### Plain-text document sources
- - -
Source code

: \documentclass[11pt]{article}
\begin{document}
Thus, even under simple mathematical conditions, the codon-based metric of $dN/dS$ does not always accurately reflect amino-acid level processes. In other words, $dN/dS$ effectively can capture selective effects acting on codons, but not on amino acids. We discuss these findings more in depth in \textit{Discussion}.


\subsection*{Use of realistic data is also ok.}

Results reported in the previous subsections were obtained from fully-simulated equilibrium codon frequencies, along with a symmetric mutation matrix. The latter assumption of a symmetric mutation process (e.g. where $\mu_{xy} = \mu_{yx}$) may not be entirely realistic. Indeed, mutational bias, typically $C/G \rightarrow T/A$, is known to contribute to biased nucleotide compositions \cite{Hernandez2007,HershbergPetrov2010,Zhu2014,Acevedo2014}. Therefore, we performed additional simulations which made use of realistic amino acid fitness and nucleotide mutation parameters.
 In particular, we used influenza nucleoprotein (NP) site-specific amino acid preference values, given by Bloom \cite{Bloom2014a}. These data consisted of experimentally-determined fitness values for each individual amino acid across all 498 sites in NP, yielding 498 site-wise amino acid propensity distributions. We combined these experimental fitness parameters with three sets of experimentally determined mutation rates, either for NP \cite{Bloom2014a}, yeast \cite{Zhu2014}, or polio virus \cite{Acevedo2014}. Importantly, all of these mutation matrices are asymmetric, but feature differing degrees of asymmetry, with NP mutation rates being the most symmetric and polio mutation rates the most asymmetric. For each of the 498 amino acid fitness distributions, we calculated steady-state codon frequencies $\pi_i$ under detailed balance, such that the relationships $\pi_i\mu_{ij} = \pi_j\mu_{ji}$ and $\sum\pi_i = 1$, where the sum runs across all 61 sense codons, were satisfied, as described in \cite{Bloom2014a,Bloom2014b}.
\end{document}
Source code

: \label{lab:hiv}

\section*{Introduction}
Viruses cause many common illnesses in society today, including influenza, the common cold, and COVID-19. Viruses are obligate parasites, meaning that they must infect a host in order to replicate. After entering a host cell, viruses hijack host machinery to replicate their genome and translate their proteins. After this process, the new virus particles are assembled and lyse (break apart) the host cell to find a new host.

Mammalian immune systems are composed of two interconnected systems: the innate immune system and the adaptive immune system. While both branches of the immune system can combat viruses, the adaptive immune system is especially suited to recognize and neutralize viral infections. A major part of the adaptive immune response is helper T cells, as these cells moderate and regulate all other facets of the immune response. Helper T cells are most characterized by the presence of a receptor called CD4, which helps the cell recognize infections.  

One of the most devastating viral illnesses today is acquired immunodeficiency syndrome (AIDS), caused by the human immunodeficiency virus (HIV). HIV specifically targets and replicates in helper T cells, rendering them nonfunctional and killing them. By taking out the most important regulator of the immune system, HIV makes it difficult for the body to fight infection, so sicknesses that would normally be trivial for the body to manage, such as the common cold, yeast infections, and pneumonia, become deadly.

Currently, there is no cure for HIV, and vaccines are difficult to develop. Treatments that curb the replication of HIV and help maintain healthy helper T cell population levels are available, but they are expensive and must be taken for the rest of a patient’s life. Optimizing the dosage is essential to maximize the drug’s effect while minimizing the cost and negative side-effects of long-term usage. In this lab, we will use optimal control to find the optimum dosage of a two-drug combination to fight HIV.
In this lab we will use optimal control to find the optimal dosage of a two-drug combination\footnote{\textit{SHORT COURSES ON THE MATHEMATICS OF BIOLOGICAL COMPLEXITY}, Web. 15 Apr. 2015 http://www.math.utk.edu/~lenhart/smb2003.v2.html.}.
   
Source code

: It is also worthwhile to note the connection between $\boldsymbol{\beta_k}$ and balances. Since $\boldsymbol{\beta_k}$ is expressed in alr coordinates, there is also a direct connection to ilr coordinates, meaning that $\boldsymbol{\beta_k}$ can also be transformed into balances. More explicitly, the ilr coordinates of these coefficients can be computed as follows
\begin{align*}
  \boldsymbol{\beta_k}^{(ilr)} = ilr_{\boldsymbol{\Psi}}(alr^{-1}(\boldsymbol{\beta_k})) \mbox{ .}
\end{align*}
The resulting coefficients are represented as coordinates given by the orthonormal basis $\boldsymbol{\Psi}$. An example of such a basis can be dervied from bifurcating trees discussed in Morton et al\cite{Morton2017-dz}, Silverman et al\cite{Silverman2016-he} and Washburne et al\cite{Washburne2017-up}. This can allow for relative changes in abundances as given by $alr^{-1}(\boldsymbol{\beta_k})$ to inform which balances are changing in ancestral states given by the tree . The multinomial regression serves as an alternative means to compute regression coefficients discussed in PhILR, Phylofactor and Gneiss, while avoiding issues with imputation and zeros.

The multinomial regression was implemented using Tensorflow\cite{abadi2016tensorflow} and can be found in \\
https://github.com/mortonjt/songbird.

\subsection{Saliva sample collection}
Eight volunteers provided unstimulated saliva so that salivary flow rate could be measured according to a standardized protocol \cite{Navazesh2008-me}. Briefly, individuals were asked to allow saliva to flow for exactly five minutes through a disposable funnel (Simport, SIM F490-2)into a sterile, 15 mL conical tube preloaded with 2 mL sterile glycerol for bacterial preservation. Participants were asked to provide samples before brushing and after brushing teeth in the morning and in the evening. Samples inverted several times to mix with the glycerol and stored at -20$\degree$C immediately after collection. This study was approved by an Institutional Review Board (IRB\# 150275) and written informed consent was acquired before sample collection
- - -
### EXERCISE INSTRUCTIONS
Look through the records for the string "cold". Copy every line that has it.

### FINISHED TASK
Viruses cause many common illnesses in society today, including influenza, the common cold, and COVID-19. Viruses are obligate parasites, meaning that they must infect a host in order to replicate. After entering a host cell, viruses hijack host machinery to replicate their genome and translate their proteins. After this process, the new virus particles are assembled and lyse (break apart) the host cell to find a new host.
One of the most devastating viral illnesses today is acquired immunodeficiency syndrome (AIDS), caused by the human immunodeficiency virus (HIV). HIV specifically targets and replicates in helper T cells, rendering them nonfunctional and killing them. By taking out the most important regulator of the immune system, HIV makes it difficult for the body to fight infection, so sicknesses that would normally be trivial for the body to manage, such as the common cold, yeast infections, and pneumonia, become deadly.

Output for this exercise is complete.